Brief:
Look at every line of the material below and tally those containing "StepFileName". Reply with the total alone.

*** Supplied data ***

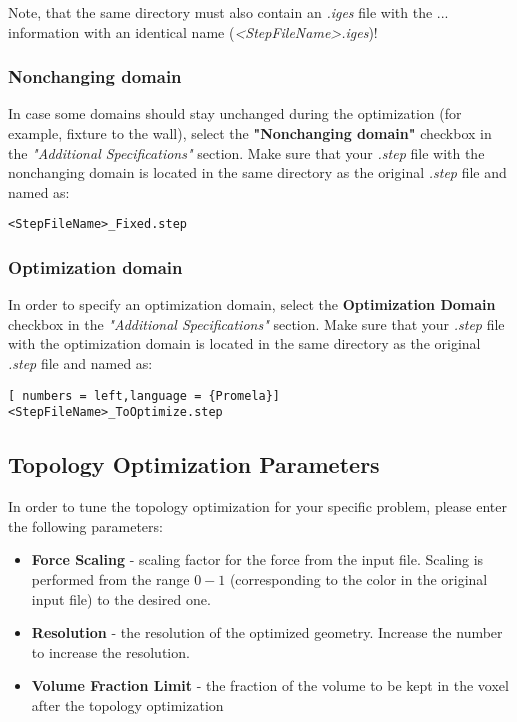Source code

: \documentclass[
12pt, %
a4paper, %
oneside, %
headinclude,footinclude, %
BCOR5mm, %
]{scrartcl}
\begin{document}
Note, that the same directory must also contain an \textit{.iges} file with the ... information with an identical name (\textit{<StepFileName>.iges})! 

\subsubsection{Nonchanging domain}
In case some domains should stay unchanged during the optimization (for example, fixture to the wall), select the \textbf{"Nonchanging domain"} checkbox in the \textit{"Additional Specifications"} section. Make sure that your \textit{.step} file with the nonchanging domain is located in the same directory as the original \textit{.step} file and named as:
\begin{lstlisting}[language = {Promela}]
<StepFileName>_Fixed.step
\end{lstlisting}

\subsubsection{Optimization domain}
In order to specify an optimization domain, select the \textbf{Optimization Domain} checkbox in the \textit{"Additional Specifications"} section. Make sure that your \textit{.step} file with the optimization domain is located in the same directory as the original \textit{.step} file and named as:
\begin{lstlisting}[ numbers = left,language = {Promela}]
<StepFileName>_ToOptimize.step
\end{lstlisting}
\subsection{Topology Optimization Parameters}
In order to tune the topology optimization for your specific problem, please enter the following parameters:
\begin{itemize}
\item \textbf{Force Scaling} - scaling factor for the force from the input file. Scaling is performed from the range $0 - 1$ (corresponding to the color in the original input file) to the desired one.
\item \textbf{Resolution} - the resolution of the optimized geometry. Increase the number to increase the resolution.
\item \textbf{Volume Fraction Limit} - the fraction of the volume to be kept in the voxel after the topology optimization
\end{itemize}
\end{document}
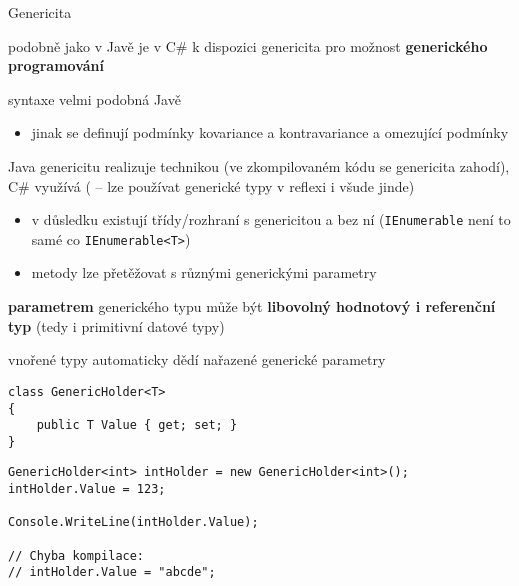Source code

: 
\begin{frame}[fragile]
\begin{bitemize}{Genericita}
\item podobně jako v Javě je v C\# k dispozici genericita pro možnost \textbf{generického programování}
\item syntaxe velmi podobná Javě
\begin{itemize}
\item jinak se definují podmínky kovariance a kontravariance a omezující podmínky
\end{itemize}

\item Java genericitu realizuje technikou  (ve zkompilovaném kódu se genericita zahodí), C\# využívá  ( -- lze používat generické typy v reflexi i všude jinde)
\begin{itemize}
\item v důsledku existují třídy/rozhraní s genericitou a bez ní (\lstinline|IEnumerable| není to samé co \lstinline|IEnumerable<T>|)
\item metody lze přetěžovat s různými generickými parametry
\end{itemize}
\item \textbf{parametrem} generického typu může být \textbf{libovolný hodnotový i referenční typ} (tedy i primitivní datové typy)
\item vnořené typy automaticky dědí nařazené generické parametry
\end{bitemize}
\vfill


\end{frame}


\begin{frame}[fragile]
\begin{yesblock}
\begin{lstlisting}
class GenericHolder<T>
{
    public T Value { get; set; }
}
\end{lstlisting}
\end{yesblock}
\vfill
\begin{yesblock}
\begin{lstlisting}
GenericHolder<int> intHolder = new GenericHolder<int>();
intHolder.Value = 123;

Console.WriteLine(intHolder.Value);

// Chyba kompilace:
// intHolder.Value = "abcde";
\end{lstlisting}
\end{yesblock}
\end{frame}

*** End of Supplied data ***
*** Supplied data ***

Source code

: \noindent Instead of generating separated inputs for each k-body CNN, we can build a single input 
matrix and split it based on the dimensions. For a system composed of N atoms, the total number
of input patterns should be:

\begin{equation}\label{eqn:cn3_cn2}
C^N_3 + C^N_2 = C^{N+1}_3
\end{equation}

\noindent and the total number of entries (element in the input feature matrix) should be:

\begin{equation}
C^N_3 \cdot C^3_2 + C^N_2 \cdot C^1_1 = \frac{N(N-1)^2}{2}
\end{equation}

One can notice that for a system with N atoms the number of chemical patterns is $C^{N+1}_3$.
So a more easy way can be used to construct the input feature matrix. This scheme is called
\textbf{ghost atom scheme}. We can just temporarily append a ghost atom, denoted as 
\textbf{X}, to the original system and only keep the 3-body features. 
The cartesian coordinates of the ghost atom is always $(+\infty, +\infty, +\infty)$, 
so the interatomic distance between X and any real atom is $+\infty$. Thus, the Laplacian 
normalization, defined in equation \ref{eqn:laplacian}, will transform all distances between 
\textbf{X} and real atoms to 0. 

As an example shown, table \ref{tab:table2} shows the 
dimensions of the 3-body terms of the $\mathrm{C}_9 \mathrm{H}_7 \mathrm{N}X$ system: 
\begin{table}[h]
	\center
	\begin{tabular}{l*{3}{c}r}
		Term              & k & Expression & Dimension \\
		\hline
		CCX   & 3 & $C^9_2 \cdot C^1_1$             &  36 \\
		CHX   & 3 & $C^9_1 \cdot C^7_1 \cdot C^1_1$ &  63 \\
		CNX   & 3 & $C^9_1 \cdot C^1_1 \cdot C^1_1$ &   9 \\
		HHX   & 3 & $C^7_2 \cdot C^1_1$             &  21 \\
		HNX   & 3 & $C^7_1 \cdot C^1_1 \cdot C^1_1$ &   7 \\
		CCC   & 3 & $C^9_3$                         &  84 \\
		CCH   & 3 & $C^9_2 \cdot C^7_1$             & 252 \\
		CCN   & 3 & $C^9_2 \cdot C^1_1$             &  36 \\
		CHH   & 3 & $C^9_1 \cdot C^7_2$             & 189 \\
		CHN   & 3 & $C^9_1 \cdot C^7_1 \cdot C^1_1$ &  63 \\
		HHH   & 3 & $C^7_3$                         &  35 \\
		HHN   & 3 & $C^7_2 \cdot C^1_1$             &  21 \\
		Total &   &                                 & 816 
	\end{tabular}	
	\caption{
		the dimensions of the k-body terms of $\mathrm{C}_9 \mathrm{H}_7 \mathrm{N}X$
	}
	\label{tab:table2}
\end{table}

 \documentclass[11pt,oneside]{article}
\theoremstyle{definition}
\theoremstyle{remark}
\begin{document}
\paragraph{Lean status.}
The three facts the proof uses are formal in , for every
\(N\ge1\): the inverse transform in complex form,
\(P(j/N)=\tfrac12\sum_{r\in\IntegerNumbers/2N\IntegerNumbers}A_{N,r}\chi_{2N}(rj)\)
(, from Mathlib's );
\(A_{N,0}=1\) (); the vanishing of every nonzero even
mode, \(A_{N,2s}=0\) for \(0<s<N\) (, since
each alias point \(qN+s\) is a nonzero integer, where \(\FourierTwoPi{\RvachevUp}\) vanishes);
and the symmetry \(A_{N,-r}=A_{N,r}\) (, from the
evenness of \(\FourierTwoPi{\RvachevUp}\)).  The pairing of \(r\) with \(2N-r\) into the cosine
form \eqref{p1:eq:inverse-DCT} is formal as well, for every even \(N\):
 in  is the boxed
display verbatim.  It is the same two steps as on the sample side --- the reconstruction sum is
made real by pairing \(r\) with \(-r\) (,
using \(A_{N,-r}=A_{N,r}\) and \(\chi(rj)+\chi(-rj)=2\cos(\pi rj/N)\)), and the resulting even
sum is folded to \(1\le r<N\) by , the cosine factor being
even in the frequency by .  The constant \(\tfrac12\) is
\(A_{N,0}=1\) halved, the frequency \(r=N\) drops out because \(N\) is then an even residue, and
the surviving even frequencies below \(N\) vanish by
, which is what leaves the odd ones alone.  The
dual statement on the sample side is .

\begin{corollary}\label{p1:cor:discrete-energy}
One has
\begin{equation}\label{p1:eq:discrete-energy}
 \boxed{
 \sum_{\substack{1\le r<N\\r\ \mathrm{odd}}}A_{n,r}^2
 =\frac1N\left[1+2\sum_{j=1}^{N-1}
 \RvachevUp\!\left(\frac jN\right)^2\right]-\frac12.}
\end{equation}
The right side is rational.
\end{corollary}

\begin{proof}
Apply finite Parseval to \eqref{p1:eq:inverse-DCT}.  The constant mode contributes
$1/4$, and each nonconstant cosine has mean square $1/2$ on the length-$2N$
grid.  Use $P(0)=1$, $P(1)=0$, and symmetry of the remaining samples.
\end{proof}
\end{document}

*** End of Supplied data ***

Output for this task:
3